The AC50/51 is a good choice to duplicate what you had- peak torque is only 120 ft-lbs so you'll still need your transmission. If you really intend to drive your car, AC is great- power brakes basically for free, and a 10-15% range boost vs DC. If you just want a performance toy, a DC motor will give you more power and way more torque for the same money. You can also save even more money with DC by buying a kit to build a controller rather than a finished controller. 

Otherwise, just read up on various threads here. I have no specific advice for a BMW- too expensive for my tastes.


----------



## nucleus (May 18, 2012)

For a simple project I don't think you could go wrong with a AC35X2. It is a bit heavy at 150 pounds, but 180 ft-lbs of torque starting at 0 RPM, 100 HP at 3000 RPM peaking topping off with 165 HP at 5000 RPM, it would scoot pretty well.

It is pretty much plug and play with dual Curtis controllers...

A Leaf motor could be a great fit, but will require some engineering to adapt and a custom controller if you want to decent power.


----------



## nucleus (May 18, 2012)

*i3*

Or, you could keep it in the family, grab a wrecked i3 and use that motor... 178 HP, would require some CANBUS work.


----------



## zippy500 (Apr 3, 2017)

thanks for the comments,

I would love to get the 2XAC35 setup but wow at the price.

Leaf battery packs are few here in the UK and are fetching in the region of £4000 which would easily cover the new battery price.

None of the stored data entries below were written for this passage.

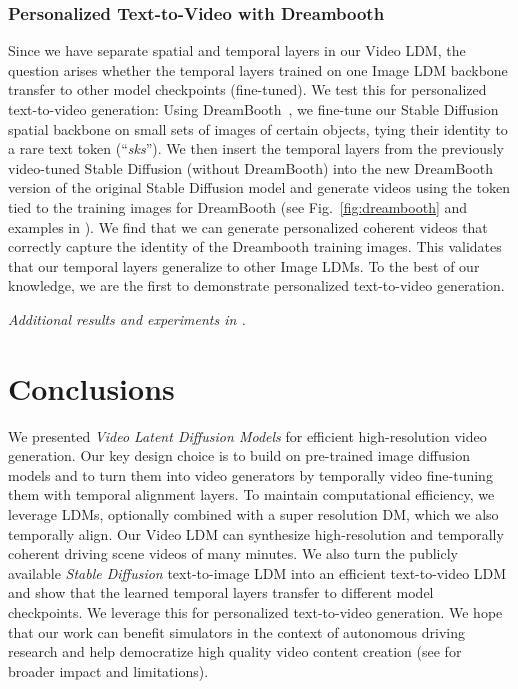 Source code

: \vspace{-3mm}
\subsubsection{Personalized Text-to-Video with Dreambooth} \label{sec:dreambooth}
\vspace{-1mm}
Since we have separate spatial and temporal layers in our Video LDM, the question arises whether the temporal layers trained on one Image LDM backbone transfer to other model checkpoints (\eg fine-tuned). 
We test this for personalized text-to-video generation: Using DreamBooth~\cite{ruiz2022dreambooth}, we fine-tune our Stable Diffusion spatial backbone on small sets of images of certain objects, tying their identity to a rare text token (``\emph{sks}''). We then insert the temporal layers from the previously video-tuned Stable Diffusion (without DreamBooth) into the new DreamBooth version of the original Stable Diffusion model and generate videos using the token tied to the training images for DreamBooth (see Fig.~\ref{fig:dreambooth} and examples in ). We find that we can generate personalized coherent videos that correctly capture the identity of the Dreambooth training images. This validates that our temporal layers generalize to other Image LDMs. To the best of our knowledge, we are the first to demonstrate personalized text-to-video generation.

\textit{Additional results and experiments in .}

\vspace{-1.7mm}
\section{Conclusions}\label{sec:conclusions}
 \vspace{-1.7mm}
We presented \textit{Video Latent Diffusion Models} for efficient high-resolution video generation. Our key design choice is to build on pre-trained image diffusion models and to turn them into video generators by temporally video fine-tuning them with temporal alignment layers. To maintain computational efficiency, we leverage LDMs, optionally combined with a super resolution DM, which we also temporally align. Our Video LDM can synthesize high-resolution and temporally coherent driving scene videos of many minutes. We also turn the publicly available \textit{Stable Diffusion} text-to-image LDM into an efficient text-to-video LDM and show that the learned temporal layers transfer to different model checkpoints. We leverage this for personalized text-to-video generation. We hope that our work can benefit simulators in the context of autonomous driving research and 
help democratize high quality video content creation (see  for broader impact and limitations).

{\small
{}
}

\newpage

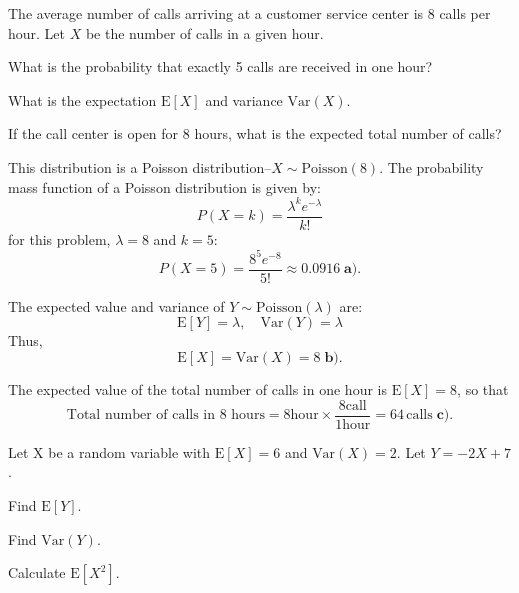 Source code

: \documentclass[a4paper, 10pt]{article}
\begin{document}
\pagebreak

\begin{problem}
The average number of calls arriving at a customer service center is 8 calls per hour.
Let \( X \) be the number of calls in a given hour.
\begin{subproblems_alpha}
	\item What is the probability that exactly 5 calls are received in one hour?
	\item What is the expectation \( \text{E}[X] \) and variance \( \text{Var}(X) \).
	\item If the call center is open for 8 hours, what is the expected total number of calls?
\end{subproblems_alpha}
\end{problem}

\begin{solution}
	This distribution is a Poisson distribution--\( X \sim \text{Poisson}(8) \).
	The probability mass function of a Poisson distribution is given by:
	\[
		P(X = k) = \frac{\lambda^k e^{-\lambda}}{k!}
	\]
	for this problem, \( \lambda = 8 \) and \( k = 5 \):
	\[
		P(X = 5) = \frac{8^5 e^{-8}}{5!} \approx \boxed{0.0916} \; \textbf{a).}
	\]

	The expected value and variance of \( Y \sim \text{Poisson}(\lambda) \) are:
	\[
		\text{E}[Y] = \lambda, \quad \text{Var}(Y) = \lambda
	\]
	Thus,
	\[
		\boxed{\text{E}[X] = \text{Var}(X) = 8} \; \textbf{b).}
	\]

	The expected value of the total number of calls in one hour is \( \text{E}[X] = 8 \), so that
	\[
		\text{Total number of calls in 8 hours} = 8 \text{hour} \times \frac{8 \text{call}}{1 \text{hour}} = \boxed{64 \, \text{calls}} \; \textbf{c).}
	\]
\end{solution}

\begin{problem}
Let X be a random variable with \( \text{E}[X] = 6 \) and \( \text{Var}(X) = 2 \).
Let \( Y = -2X + 7 \).
\begin{subproblems_alpha}
	\item Find \( \text{E}[Y] \).
	\item Find \( \text{Var}(Y) \).
	\item Calculate \( \text{E}[X^2] \).
\end{subproblems_alpha}
\end{problem}
\end{document}
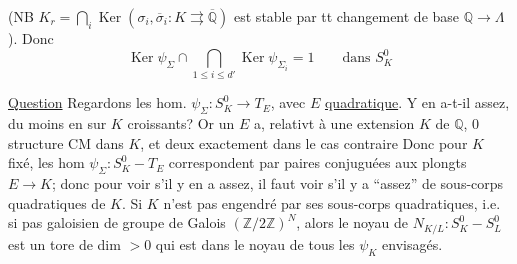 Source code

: (NB $K_r=\bigcap_i\operatorname{Ker}(\sigma_i,\overline\sigma_i:
K\rightrightarrows\overline{\mathbb Q})$ est stable par tt changement de base
$\mathbb Q\longrightarrow\Lambda$). Donc
\[
\operatorname{Ker}\psi_\Sigma\cap\bigcap_{1\leq i\leq d'}\operatorname{Ker}\psi_{\Sigma_i}
=1\qquad\text{dans }S_K^0
\]

\uline{Question} Regardons les hom. $\psi_\Sigma:S_K^0\longrightarrow T_E$, avec $E$
\uline{quadratique}. Y en a-t-il assez, du moins en  sur $K$ croissants?
Or un $E$ a, relativt à une  extension $K$ de $\mathbb Q$,
 $0$ structure CM  dans $K$, et deux exactement
dans le cas contraire 
\inserted{[L'hom $\psi_K$ correspondant est \deleted{\unsure{\operatorname{Tr}_{K/E}}} $N_{K/E}$.}
Donc pour $K$ fixé, les hom $\psi_\Sigma:S_K^0-T_E$ correspondent par paires conjuguées
aux plongts $E\longrightarrow K$; donc pour voir s'il y en a assez, il faut voir s'il y a
``assez'' de sous-corps quadratiques de $K$.
Si $K$  n'est pas 
engendré par ses sous-corps quadratiques, i.e. si  
pas galoisien de groupe de Galois $(\mathbb Z/2\mathbb Z)^N$, alors le noyau de
$N_{K/L}:S_K^0-S_L^0$ est un tore de dim $>0$ qui est dans le noyau de tous les
$\psi_K$ envisagés.
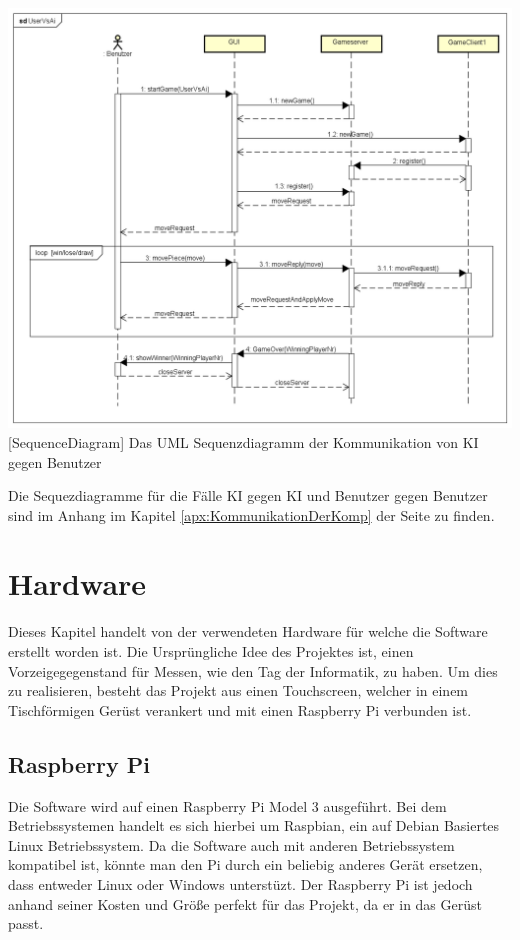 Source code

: \documentclass[12pt,a4paper,bibliography=totocnumbered,listof=totocnumbered]{article}
\begin{document}
\vspace{1em}
\begin{minipage}{\linewidth}
	\centering
	\includegraphics[width=0.83\linewidth]{pics/UserVsAiCommunication.png}
	[SequenceDiagram]{ Das UML Sequenzdiagramm der Kommunikation von KI gegen Benutzer}
	\label{fig:UserVsUserSequenceDiagram}
\end{minipage}

Die Sequezdiagramme für die Fälle KI gegen KI und Benutzer gegen Benutzer sind im Anhang im Kapitel \ref{apx:KommunikationDerKomp} 
der Seite \pageref{apx:KommunikationDerKomp} zu finden.

\pagebreak
\section{Hardware}
Dieses Kapitel handelt von der verwendeten Hardware für welche die Software erstellt worden ist. 
Die Ursprüngliche Idee des Projektes ist, einen Vorzeigegegenstand für Messen, wie den Tag der Informatik, zu haben.
Um dies zu realisieren, besteht das Projekt aus einen Touchscreen, welcher in einem Tischförmigen Gerüst verankert 
und mit einen Raspberry Pi verbunden ist.

\subsection{Raspberry Pi}
Die Software wird auf einen Raspberry Pi Model 3 ausgeführt. Bei dem Betriebssystemen handelt es sich hierbei um 
Raspbian, ein auf Debian Basiertes Linux Betriebssystem. \cite{RaspberryPi} Da die Software auch mit anderen Betriebssystem
kompatibel ist, könnte man den Pi durch ein beliebig anderes Gerät ersetzen, dass entweder Linux oder Windows unterstüzt.
Der Raspberry Pi ist jedoch anhand seiner Kosten und Größe perfekt für das Projekt, da er in das Gerüst passt.
\end{document}
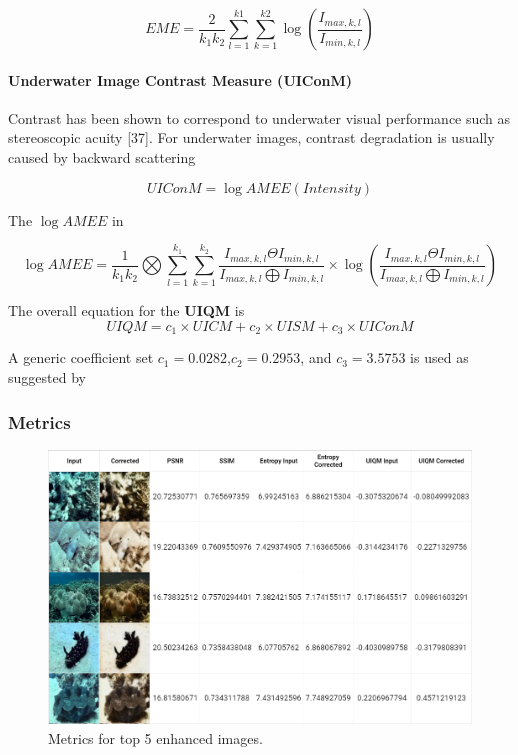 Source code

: \documentclass[a4paper]{article}
\begin{document}
\begin{equation}
    \label{eq:uism-eme}
    EME = \frac{2}{k_1 k_2}\sum_{l=1}^{k1}\sum_{k=1}^{k2}\log(\frac{I_{max, k, l}}{I_{min, k, l}})
\end{equation}

\paragraph{Underwater Image Contrast Measure (UIConM)}
Contrast has been shown to correspond to underwater visual performance such as stereoscopic acuity [37]. For underwater images, contrast degradation is usually caused by backward scattering

\begin{equation}
    \label{eq:uiconm}
    UIConM = \log{AMEE(Intensity)}
\end{equation}

The $\log{AMEE}$ in

\begin{equation}
    \label{eq:uiconm-logamee}
    \log{AMEE} = \frac{1}{k_1 k_2} \bigotimes \sum_{l=1}^{k_1}\sum_{k=1}^{k_2}\frac{I_{max,k,l} \Theta I_{min,k,l}}{I_{max,k,l} \bigoplus I_{min,k,l}} \times \log(\frac{I_{max,k,l} \Theta I_{min,k,l}}{I_{max,k,l} \bigoplus I_{min,k,l}})
\end{equation}

The overall equation for the \textbf{UIQM} is
\begin{equation}
    \label{eq:uiqm}
    UIQM = c_1 \times UICM + c_2 \times UISM + c_3 \times UIConM
\end{equation}

A generic coefficient set $c_1 = 0.0282$,$c_2 = 0.2953$, and $c_3 = 3.5753$ is used as suggested by \cite{7305804}

\subsubsection{Metrics}

\begin{figure}[H]
  \centering
  \includegraphics[width=1\textwidth]{quantitative-1.png}
  \caption{Metrics for top 5 enhanced images.}
  \label{fig:quantitativeanalysis}
\end{figure}
\end{document}
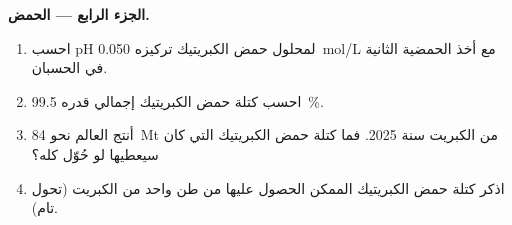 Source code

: \begin{problem}
\medskip
\noindent\textbf{الجزء الرابع --- الحمض.}
\begin{enumerate}[resume]
  \item احسب pH لمحلول حمض الكبريتيك تركيزه \qty{0.050}{mol/L}
        مع أخذ الحمضية الثانية في الحسبان.
  \item احسب كتلة حمض الكبريتيك  إجمالي قدره \qty{99.5}{\percent}.
  \item أنتج العالم نحو \qty{84}{Mt} من الكبريت سنة 2025. فما
        كتلة حمض الكبريتيك التي كان سيعطيها لو حُوّل كله؟
  \item اذكر كتلة حمض الكبريتيك الممكن الحصول عليها من طن واحد من
        الكبريت (تحول تام).
\end{enumerate}
\end{problem}
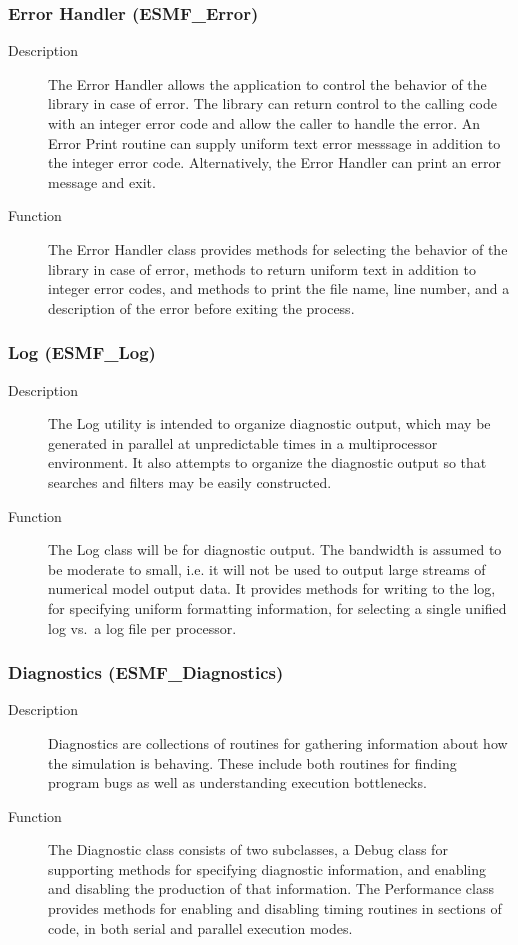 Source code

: \subsubsection{Error Handler (ESMF\_Error)}
\label{sec:error} 
\begin{description}
\item [Description] The Error Handler allows the application to control 
the behavior of the library in case of error.  The library can return
control to the calling code with an integer error code and allow the
caller to handle the error.  An Error Print routine can
supply uniform text error messsage in addition to the integer error code.
Alternatively, the Error Handler can print an error message and exit.
\item [Function] The Error Handler class provides methods for selecting
the behavior of the library in case of error, methods to return uniform
text in addition to integer error codes, and methods to print the file
name, line number, and a description of the error before exiting the process.
\end{description}

\subsubsection{Log (ESMF\_Log)}
\label{sec:log} 
\begin{description}
\item [Description] The Log utility is intended to organize diagnostic
output, which may be generated in parallel at unpredictable times in
a multiprocessor environment.  It also attempts to organize
the diagnostic output so that searches and filters may be easily constructed. 
\item [Function] The Log class will be for diagnostic output. 
The bandwidth is assumed to be moderate to small, i.e. it will not be used 
to output large streams of numerical model output data.  
It provides methods for writing to the log, for specifying uniform
formatting information, for selecting a single unified log vs.\  a log 
file per processor.
\end{description}

\subsubsection{Diagnostics (ESMF\_Diagnostics)}
\label{sec:diagnostics} 
\begin{description}
\item [Description] Diagnostics are collections of routines for
gathering information about how the simulation is behaving.  
These include both routines for finding program bugs
as well as understanding execution bottlenecks.
\item [Function] The Diagnostic class consists of two subclasses,
a Debug class for supporting methods for specifying
diagnostic information, and enabling and disabling the production of
that information.  The Performance class provides methods
for enabling and disabling timing routines in sections of
code, in both serial and parallel execution modes.
\end{description}




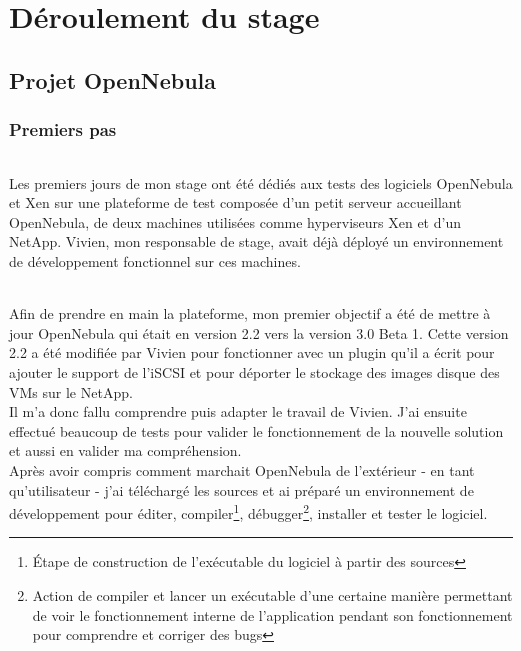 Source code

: \part{Déroulement du stage}

\chapter{Projet OpenNebula}

\section{Premiers pas}

\paragraph*{}
Les premiers jours de mon stage ont été dédiés aux tests des logiciels OpenNebula et Xen sur une plateforme de test
composée d'un petit serveur accueillant OpenNebula, de deux machines utilisées comme hyperviseurs Xen et d'un NetApp.
Vivien, mon responsable de stage, avait déjà déployé un environnement de développement fonctionnel sur ces machines.

\paragraph*{}
Afin de prendre en main la plateforme, mon premier objectif a été de mettre à jour OpenNebula qui était en version 2.2 vers la version 3.0 Beta 1.
Cette version 2.2 a été modifiée par Vivien pour fonctionner avec un plugin qu'il a écrit pour ajouter le support de l'iSCSI et pour déporter le stockage des images
disque des VMs sur le NetApp.
\\
Il m'a donc fallu comprendre puis adapter le travail de Vivien. J'ai ensuite effectué beaucoup de tests pour valider le fonctionnement
de la nouvelle solution et aussi en valider ma compréhension.
\\
Après avoir compris comment marchait OpenNebula de l'extérieur - en tant qu'utilisateur - j'ai téléchargé les sources et ai préparé un
environnement de développement pour éditer, compiler\footnote{Étape de construction de l'exécutable du logiciel à partir des sources},
débugger\footnote{Action de compiler et lancer un exécutable d'une certaine manière permettant de voir le fonctionnement interne de l'application
pendant son fonctionnement pour comprendre et corriger des bugs}, installer et tester le logiciel.


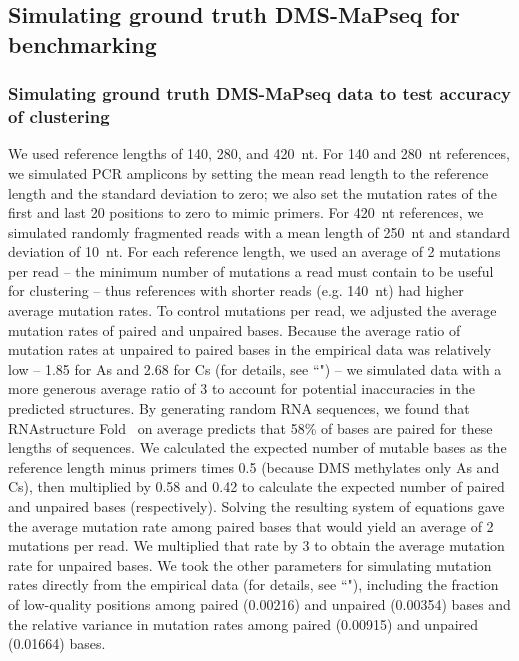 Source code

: \documentclass[11pt]{article}
\begin{document}
\subsection{Simulating ground truth DMS-MaPseq for benchmarking}

\subsubsection{Simulating ground truth DMS-MaPseq data to test accuracy of clustering}
\label{sim-accuracy}

We used reference lengths of 140, 280, and 420~nt.
For 140 and 280~nt references, we simulated PCR amplicons by setting the mean read length to the reference length and the standard deviation to zero; we also set the mutation rates of the first and last 20 positions to zero to mimic primers.
For 420~nt references, we simulated randomly fragmented reads with a mean length of 250~nt and standard deviation of 10~nt.
For each reference length, we used an average of 2 mutations per read -- the minimum number of mutations a read must contain to be useful for clustering -- thus references with shorter reads (e.g. 140~nt) had higher average mutation rates.
To control mutations per read, we adjusted the average mutation rates of paired and unpaired bases.
Because the average ratio of mutation rates at unpaired to paired bases in the empirical data was relatively low -- 1.85 for As and 2.68 for Cs (for details, see ``") -- we simulated data with a more generous average ratio of 3 to account for potential inaccuracies in the predicted structures.
By generating random RNA sequences, we found that RNAstructure Fold~\cite{Reuter2010} on average predicts that 58\% of bases are paired for these lengths of sequences.
We calculated the expected number of mutable bases as the reference length minus primers times 0.5 (because DMS methylates only As and Cs), then multiplied by 0.58 and 0.42 to calculate the expected number of paired and unpaired bases (respectively).
Solving the resulting system of equations gave the average mutation rate among paired bases that would yield an average of 2 mutations per read.
We multiplied that rate by 3 to obtain the average mutation rate for unpaired bases.
We took the other parameters for simulating mutation rates directly from the empirical data (for details, see ``"), including the fraction of low-quality positions among paired (0.00216) and unpaired (0.00354) bases and the relative variance in mutation rates among paired (0.00915) and unpaired (0.01664) bases.
\end{document}

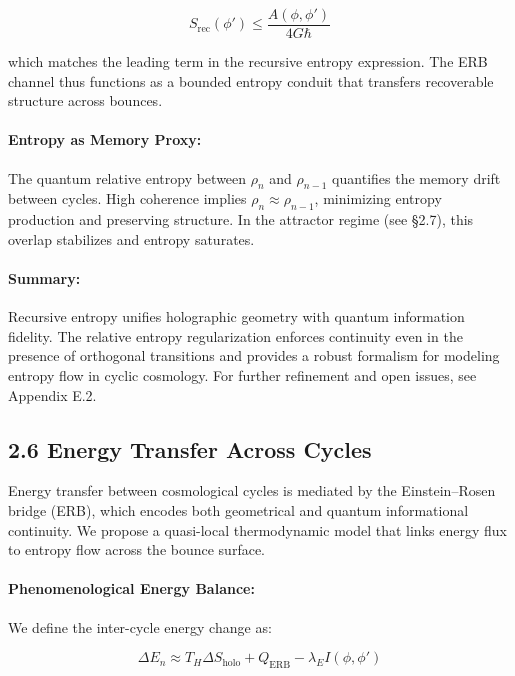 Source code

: \[
S_{\text{rec}}(\phi') \leq \frac{A(\phi, \phi')}{4G\hbar}
\]

which matches the leading term in the recursive entropy expression. The ERB channel thus functions as a bounded entropy conduit that transfers recoverable structure across bounces.

\paragraph{Entropy as Memory Proxy:}

The quantum relative entropy between \( \rho_n \) and \( \rho_{n-1} \) quantifies the memory drift between cycles. High coherence implies \( \rho_n \approx \rho_{n-1} \), minimizing entropy production and preserving structure. In the attractor regime (see §2.7), this overlap stabilizes and entropy saturates.

\paragraph{Summary:}

Recursive entropy unifies holographic geometry with quantum information fidelity. The relative entropy regularization enforces continuity even in the presence of orthogonal transitions and provides a robust formalism for modeling entropy flow in cyclic cosmology. For further refinement and open issues, see Appendix E.2.

\subsection*{2.6 Energy Transfer Across Cycles}

Energy transfer between cosmological cycles is mediated by the Einstein–Rosen bridge (ERB), which encodes both geometrical and quantum informational continuity. We propose a quasi-local thermodynamic model that links energy flux to entropy flow across the bounce surface.

\paragraph{Phenomenological Energy Balance:}

We define the inter-cycle energy change as:

\begin{equation}
\Delta E_n \approx T_H \Delta S_{\text{holo}} + Q_{\text{ERB}} - \lambda_E I(\phi, \phi')
\end{equation}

I quite like the torque graph of the AC-51 at 96V, would anyone know what difference it would make if the system was run at 120V . would there be more power at the motor or just give better range?


----------



## madderscience (Jun 28, 2008)

Go for highest voltage battery you can get. I think the HPEV / curtis AC systems are available up to 144V. don't go less than that if you want decent highway speeds. +1 on leaf or volt battery pack. If leaf, reconfigured for 144v at 120ah would give 60-70 mile range in a 2200-2300lb total weight car.

as already suggested, keep the tranny. However run full synthetic oil in it and the diff, and if you are adventurous you might be able to make internal mods to it to reduce friction. But if its a standard 4spd, probably best to just put new seals and syncros in it and run it as is. get the alignment done and all the ball joints and suspension redone and put good LRR tires on it. You can also mess with gear ratios by adjusting the rear axle ratio. IIRC there are several swap options available for the 02's. Due to the comparatively rev happy electric motor you might want to spec a higher ratio rear end than the stock one.

I had a '71 BMW 1600 for a few years. Neat little car. I sort of wish I had kept it but I sold it when I had to move, before I caught the EV bug.


----------